Top of THE DATA

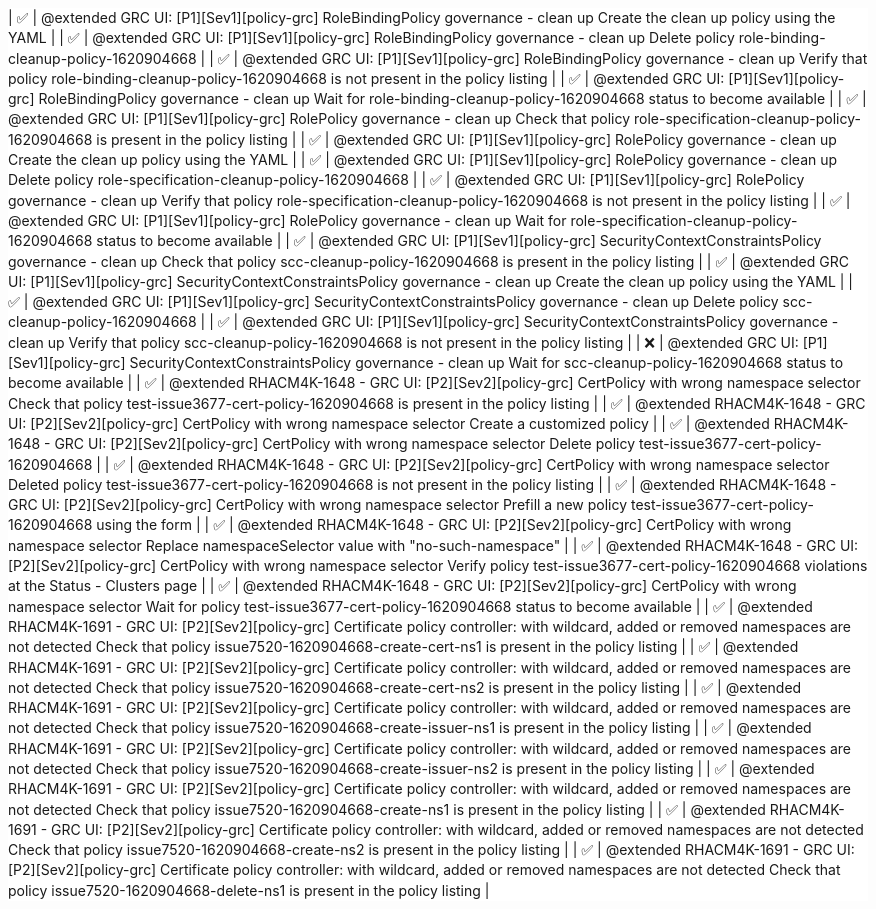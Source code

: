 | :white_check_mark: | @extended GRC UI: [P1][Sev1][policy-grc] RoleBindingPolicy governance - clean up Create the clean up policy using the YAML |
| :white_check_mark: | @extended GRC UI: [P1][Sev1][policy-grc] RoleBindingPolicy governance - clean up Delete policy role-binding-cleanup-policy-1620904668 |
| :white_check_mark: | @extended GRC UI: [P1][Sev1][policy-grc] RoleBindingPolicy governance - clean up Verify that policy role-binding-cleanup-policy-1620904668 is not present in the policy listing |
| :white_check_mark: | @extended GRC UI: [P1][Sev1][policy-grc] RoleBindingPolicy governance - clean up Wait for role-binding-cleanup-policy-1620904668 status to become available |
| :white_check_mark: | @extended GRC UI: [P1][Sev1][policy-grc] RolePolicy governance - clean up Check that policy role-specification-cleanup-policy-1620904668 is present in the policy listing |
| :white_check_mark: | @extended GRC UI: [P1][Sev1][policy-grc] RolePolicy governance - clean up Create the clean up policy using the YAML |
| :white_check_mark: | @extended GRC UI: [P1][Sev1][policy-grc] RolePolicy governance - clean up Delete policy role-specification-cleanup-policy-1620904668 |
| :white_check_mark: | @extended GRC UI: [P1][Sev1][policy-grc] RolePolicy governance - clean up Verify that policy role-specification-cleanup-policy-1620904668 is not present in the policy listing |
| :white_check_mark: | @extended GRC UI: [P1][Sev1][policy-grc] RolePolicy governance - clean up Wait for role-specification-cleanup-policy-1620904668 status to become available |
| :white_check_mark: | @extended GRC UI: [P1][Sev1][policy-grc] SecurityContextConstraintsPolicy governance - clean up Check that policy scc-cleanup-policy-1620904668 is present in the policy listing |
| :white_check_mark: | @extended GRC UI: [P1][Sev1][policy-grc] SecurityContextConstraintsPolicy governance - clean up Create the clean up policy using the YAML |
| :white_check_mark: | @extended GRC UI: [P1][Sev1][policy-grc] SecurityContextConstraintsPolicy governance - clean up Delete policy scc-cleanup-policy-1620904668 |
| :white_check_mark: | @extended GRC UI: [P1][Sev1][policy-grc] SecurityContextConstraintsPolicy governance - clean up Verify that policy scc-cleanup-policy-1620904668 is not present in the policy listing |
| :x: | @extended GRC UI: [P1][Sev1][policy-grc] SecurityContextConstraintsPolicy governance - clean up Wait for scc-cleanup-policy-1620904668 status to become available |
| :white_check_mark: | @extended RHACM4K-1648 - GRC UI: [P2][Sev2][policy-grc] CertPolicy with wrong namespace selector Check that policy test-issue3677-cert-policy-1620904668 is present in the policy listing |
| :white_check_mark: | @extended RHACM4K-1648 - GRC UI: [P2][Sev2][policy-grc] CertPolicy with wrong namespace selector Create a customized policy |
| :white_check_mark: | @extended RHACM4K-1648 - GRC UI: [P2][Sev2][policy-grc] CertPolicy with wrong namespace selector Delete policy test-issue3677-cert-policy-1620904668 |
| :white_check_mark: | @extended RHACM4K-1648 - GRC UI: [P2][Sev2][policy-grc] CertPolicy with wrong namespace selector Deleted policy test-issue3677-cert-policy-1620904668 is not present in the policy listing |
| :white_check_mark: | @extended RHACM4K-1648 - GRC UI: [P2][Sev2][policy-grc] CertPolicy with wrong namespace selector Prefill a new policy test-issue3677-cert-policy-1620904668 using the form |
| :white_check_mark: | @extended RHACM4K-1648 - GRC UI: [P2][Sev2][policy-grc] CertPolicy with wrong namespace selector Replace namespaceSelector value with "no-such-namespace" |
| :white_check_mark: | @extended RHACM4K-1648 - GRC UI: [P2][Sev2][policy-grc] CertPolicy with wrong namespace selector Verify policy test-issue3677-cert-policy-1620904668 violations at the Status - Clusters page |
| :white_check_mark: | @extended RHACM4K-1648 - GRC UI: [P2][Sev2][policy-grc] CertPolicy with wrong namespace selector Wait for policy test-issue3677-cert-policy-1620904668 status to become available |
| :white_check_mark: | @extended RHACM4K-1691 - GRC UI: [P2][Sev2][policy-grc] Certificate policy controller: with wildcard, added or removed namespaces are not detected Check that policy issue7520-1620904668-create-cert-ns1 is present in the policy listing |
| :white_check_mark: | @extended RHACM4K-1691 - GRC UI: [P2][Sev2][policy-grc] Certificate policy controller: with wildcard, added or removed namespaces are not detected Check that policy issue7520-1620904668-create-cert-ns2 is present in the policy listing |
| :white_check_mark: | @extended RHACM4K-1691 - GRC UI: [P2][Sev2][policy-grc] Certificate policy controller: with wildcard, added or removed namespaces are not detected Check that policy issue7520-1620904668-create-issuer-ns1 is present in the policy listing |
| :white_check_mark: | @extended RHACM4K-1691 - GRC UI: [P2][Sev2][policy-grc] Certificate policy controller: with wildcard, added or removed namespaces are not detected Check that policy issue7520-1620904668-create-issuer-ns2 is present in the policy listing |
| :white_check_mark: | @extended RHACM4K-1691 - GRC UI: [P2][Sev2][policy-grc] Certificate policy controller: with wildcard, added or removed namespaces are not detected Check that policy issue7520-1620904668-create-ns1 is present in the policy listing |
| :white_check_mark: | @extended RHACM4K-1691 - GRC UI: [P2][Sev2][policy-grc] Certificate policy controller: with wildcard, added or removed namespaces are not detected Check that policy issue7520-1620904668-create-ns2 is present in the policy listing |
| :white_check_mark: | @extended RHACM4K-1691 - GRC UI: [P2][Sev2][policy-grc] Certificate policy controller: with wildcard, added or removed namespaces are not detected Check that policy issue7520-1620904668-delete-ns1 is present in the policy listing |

Bottom of THE DATA
Top of THE DATA

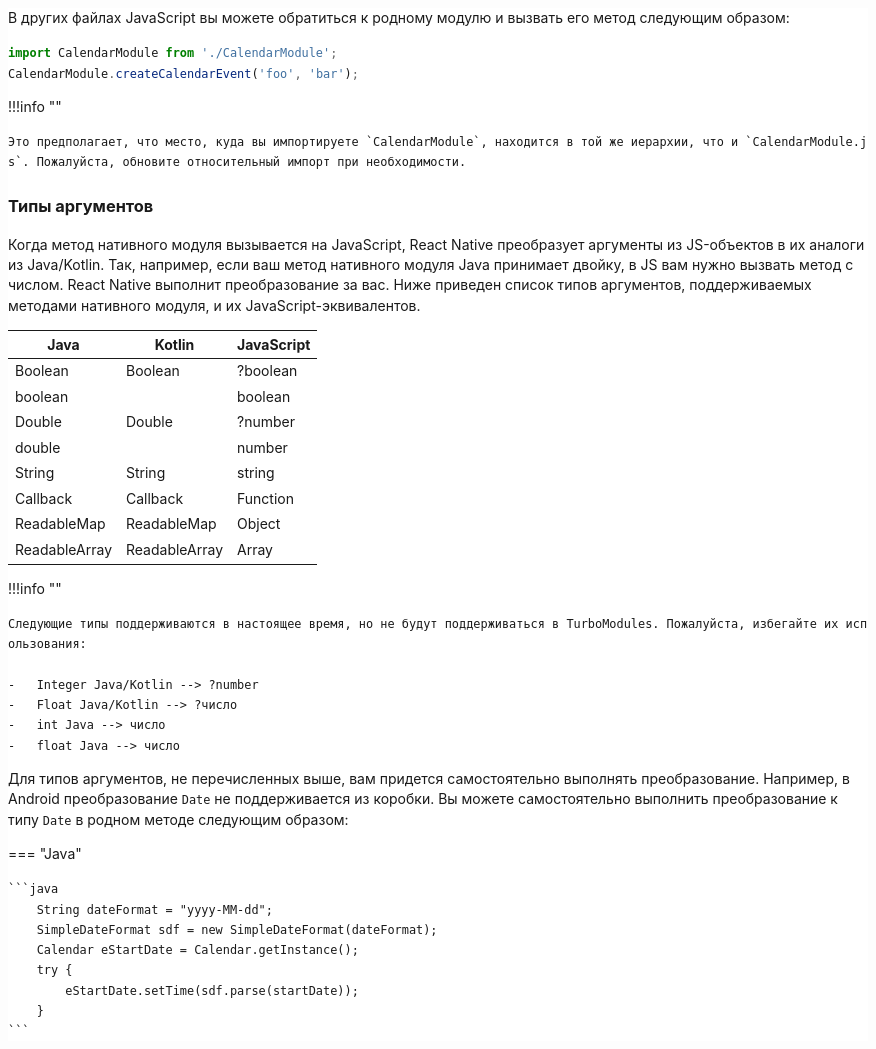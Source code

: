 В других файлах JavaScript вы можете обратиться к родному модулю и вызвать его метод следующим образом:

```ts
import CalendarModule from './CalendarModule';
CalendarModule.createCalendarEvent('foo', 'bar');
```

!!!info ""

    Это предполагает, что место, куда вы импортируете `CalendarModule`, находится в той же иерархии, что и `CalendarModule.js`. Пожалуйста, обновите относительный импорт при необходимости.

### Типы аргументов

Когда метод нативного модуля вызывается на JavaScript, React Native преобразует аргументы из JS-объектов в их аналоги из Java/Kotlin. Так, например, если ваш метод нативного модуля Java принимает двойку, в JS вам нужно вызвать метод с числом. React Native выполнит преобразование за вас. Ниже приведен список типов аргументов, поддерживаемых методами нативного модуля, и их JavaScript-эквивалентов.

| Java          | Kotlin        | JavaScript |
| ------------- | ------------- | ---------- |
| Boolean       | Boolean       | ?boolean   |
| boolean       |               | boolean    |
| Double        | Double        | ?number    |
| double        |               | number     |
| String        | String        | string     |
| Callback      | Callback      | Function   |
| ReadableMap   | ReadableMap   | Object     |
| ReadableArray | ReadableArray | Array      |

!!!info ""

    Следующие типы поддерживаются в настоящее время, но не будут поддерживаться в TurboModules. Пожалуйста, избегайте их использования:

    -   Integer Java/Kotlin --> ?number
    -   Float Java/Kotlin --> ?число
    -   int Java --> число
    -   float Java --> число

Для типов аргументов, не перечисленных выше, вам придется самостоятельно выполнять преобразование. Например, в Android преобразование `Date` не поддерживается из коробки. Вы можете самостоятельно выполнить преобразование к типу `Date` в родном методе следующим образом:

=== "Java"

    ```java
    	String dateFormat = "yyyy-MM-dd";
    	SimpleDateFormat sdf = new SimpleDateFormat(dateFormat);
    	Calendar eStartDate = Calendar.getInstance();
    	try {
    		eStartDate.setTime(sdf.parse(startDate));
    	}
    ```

Bottom of THE DATA
Top of THE DATA

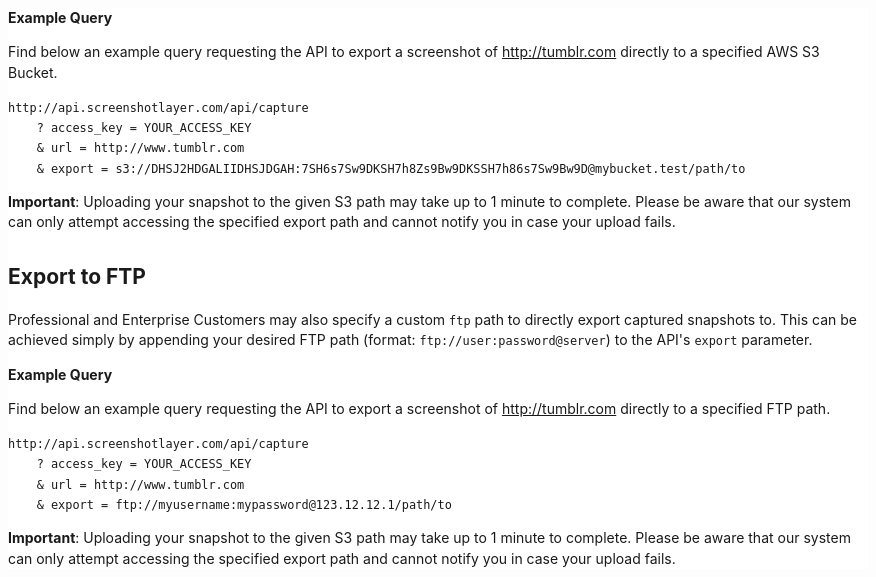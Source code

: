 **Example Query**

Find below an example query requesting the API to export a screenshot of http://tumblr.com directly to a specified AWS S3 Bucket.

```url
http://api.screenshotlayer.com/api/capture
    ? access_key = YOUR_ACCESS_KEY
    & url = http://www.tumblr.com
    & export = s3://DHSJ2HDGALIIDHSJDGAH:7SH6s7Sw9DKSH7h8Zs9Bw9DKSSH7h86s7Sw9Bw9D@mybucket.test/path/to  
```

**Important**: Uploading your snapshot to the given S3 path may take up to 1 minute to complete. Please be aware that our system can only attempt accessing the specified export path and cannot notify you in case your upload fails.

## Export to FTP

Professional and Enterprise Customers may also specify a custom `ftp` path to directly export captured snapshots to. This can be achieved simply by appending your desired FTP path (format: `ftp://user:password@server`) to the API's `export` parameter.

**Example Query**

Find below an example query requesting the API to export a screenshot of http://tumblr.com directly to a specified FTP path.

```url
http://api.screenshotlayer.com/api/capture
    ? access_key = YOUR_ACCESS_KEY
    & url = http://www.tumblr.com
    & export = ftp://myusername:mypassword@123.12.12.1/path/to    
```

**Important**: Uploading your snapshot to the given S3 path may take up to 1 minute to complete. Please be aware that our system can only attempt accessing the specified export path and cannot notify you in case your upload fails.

Bottom of THE DATA

▸ **DESCRIPTION OF THE TASK**: Now copy each line of the entries that mentions "типов".

▸ **SOLUTION**:
Когда метод нативного модуля вызывается на JavaScript, React Native преобразует аргументы из JS-объектов в их аналоги из Java/Kotlin. Так, например, если ваш метод нативного модуля Java принимает двойку, в JS вам нужно вызвать метод с числом. React Native выполнит преобразование за вас. Ниже приведен список типов аргументов, поддерживаемых методами нативного модуля, и их JavaScript-эквивалентов.
Для типов аргументов, не перечисленных выше, вам придется самостоятельно выполнять преобразование. Например, в Android преобразование `Date` не поддерживается из коробки. Вы можете самостоятельно выполнить преобразование к типу `Date` в родном методе следующим образом:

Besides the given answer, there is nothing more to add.